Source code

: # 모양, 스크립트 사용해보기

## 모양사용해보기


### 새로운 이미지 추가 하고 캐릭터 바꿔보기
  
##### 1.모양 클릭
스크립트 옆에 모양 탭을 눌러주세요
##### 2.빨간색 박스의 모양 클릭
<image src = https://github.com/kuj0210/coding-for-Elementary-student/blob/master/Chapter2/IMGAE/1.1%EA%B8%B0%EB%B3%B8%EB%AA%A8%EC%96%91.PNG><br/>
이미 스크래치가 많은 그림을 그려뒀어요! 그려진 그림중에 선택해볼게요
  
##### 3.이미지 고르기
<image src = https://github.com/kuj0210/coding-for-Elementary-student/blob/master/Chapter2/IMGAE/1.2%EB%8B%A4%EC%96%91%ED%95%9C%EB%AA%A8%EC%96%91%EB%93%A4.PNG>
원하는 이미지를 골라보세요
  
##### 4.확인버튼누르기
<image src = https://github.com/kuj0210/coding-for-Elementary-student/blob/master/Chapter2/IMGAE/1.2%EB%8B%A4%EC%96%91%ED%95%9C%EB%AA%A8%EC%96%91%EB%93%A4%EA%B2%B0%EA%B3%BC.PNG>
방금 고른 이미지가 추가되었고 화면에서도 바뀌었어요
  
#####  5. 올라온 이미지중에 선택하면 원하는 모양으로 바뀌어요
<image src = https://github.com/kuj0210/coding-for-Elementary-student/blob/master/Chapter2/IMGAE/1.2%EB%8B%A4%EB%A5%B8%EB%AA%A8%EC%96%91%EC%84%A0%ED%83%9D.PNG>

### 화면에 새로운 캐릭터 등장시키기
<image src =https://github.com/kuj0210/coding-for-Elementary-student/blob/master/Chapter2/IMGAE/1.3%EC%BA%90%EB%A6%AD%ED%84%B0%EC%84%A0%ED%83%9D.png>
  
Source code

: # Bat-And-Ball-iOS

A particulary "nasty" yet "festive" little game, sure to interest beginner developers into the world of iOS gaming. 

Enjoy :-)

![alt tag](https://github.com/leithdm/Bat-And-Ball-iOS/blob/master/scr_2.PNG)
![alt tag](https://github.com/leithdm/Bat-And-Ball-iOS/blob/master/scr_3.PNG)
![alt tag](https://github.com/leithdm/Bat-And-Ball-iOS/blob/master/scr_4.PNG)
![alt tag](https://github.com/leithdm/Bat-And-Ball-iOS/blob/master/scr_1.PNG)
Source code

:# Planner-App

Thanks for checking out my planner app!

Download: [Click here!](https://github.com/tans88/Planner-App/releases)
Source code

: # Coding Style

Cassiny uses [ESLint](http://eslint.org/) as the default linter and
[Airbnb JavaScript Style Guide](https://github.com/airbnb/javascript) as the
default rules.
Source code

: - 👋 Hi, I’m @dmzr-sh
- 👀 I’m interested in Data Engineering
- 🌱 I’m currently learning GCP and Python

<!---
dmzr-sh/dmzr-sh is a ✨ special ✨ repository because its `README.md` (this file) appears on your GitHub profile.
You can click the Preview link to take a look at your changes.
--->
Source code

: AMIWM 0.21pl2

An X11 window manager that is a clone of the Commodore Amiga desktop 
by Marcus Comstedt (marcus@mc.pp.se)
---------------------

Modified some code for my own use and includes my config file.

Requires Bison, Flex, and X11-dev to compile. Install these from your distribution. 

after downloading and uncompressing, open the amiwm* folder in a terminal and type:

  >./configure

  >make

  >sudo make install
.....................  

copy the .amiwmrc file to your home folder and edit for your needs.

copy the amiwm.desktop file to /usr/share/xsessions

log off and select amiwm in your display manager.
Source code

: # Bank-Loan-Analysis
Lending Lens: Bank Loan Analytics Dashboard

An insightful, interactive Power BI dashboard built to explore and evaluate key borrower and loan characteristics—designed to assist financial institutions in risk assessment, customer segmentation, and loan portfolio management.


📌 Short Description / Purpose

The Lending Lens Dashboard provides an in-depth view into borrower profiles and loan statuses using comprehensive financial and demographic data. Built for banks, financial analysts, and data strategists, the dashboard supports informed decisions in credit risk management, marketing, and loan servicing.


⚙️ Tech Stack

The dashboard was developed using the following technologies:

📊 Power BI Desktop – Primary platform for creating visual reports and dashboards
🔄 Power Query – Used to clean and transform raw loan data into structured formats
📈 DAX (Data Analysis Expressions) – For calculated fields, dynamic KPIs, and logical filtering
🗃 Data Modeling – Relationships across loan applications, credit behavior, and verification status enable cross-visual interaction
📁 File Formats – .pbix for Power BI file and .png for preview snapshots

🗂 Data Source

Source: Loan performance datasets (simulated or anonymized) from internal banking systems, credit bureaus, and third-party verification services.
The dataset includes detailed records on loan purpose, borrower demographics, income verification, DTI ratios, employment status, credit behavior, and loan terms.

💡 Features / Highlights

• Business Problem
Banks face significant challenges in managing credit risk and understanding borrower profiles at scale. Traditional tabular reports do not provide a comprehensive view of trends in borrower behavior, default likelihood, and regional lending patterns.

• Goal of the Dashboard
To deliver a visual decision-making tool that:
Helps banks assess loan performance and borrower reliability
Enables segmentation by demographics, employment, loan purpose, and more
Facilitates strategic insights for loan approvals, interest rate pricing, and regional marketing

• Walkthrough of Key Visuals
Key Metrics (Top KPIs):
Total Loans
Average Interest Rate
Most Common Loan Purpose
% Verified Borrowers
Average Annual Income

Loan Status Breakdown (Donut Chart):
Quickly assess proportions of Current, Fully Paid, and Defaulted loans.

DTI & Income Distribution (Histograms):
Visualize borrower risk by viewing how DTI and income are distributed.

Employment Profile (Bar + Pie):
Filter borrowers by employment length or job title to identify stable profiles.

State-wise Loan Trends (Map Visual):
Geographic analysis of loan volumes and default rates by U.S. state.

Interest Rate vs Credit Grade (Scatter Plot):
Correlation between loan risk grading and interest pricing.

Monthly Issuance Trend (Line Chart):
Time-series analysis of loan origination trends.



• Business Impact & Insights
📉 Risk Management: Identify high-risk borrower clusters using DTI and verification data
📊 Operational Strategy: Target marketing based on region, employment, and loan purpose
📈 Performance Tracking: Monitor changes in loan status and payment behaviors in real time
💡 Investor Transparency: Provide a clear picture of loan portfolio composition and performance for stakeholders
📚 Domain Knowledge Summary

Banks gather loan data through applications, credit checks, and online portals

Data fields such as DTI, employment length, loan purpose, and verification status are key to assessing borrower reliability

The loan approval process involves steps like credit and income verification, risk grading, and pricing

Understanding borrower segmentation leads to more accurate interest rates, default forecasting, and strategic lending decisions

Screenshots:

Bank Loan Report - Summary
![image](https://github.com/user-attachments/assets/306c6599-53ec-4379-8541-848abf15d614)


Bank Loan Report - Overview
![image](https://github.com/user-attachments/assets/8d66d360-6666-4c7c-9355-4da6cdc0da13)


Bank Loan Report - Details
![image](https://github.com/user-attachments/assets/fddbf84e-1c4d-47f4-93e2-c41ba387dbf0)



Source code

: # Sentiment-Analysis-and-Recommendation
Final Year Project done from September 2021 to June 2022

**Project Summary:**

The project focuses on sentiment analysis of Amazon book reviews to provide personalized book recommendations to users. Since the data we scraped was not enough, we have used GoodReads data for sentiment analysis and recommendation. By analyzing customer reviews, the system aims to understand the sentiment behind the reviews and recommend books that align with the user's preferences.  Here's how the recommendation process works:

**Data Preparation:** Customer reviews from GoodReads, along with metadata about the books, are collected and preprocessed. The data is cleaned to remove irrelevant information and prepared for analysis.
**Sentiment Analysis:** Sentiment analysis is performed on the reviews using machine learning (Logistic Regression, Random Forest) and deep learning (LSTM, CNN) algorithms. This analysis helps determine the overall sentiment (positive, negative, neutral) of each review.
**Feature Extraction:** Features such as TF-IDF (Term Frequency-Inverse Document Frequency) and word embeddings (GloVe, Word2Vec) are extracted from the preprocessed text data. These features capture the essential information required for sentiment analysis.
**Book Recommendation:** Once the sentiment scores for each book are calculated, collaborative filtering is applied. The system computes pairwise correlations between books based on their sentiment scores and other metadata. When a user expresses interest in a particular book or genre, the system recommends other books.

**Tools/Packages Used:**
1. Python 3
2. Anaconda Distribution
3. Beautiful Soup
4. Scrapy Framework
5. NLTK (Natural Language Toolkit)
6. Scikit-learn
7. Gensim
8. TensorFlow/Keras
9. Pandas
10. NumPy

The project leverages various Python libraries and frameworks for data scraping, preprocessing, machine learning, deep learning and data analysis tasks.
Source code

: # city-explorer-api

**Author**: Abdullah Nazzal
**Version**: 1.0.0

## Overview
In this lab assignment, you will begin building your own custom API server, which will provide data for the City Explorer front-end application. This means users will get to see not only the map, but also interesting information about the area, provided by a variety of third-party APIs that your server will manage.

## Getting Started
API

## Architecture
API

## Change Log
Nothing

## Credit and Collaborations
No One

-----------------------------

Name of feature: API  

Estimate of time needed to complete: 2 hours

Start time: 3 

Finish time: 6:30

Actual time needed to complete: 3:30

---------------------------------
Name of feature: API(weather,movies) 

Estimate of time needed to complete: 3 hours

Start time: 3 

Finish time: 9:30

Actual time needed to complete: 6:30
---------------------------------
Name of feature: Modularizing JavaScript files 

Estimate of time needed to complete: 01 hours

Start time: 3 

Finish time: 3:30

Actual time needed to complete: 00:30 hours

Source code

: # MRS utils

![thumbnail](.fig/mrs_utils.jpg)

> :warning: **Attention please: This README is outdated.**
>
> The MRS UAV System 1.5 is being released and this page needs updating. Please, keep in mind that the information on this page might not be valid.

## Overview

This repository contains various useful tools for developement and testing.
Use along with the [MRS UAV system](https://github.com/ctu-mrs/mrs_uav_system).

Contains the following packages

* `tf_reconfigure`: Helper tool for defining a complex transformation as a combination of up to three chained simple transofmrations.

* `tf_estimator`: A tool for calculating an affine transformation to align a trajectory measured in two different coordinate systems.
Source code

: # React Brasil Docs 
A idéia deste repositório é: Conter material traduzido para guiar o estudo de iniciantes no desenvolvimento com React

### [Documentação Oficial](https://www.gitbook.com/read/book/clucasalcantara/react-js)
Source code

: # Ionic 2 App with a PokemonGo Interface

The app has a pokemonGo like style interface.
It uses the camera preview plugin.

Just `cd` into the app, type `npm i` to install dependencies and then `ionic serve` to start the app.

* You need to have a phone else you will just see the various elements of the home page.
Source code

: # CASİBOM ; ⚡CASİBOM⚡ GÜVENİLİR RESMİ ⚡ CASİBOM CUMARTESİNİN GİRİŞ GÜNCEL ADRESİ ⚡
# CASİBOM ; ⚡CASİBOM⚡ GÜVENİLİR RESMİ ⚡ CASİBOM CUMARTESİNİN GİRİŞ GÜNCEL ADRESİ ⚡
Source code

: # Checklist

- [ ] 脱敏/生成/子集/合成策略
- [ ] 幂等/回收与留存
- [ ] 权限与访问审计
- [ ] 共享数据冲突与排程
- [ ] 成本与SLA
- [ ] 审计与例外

------------------------------------------------------------------------

Task prompt - For this exercise, please copy exactly the lines of the material above from its first line through the line where "원하는 모양으로 바뀌어요" appears.

Exercise answer -
Source code

: # 모양, 스크립트 사용해보기

## 모양사용해보기


### 새로운 이미지 추가 하고 캐릭터 바꿔보기
  
##### 1.모양 클릭
스크립트 옆에 모양 탭을 눌러주세요
##### 2.빨간색 박스의 모양 클릭
<image src = https://github.com/kuj0210/coding-for-Elementary-student/blob/master/Chapter2/IMGAE/1.1%EA%B8%B0%EB%B3%B8%EB%AA%A8%EC%96%91.PNG><br/>
이미 스크래치가 많은 그림을 그려뒀어요! 그려진 그림중에 선택해볼게요
  
##### 3.이미지 고르기
<image src = https://github.com/kuj0210/coding-for-Elementary-student/blob/master/Chapter2/IMGAE/1.2%EB%8B%A4%EC%96%91%ED%95%9C%EB%AA%A8%EC%96%91%EB%93%A4.PNG>
원하는 이미지를 골라보세요
  
##### 4.확인버튼누르기
<image src = https://github.com/kuj0210/coding-for-Elementary-student/blob/master/Chapter2/IMGAE/1.2%EB%8B%A4%EC%96%91%ED%95%9C%EB%AA%A8%EC%96%91%EB%93%A4%EA%B2%B0%EA%B3%BC.PNG>
방금 고른 이미지가 추가되었고 화면에서도 바뀌었어요
  
#####  5. 올라온 이미지중에 선택하면 원하는 모양으로 바뀌어요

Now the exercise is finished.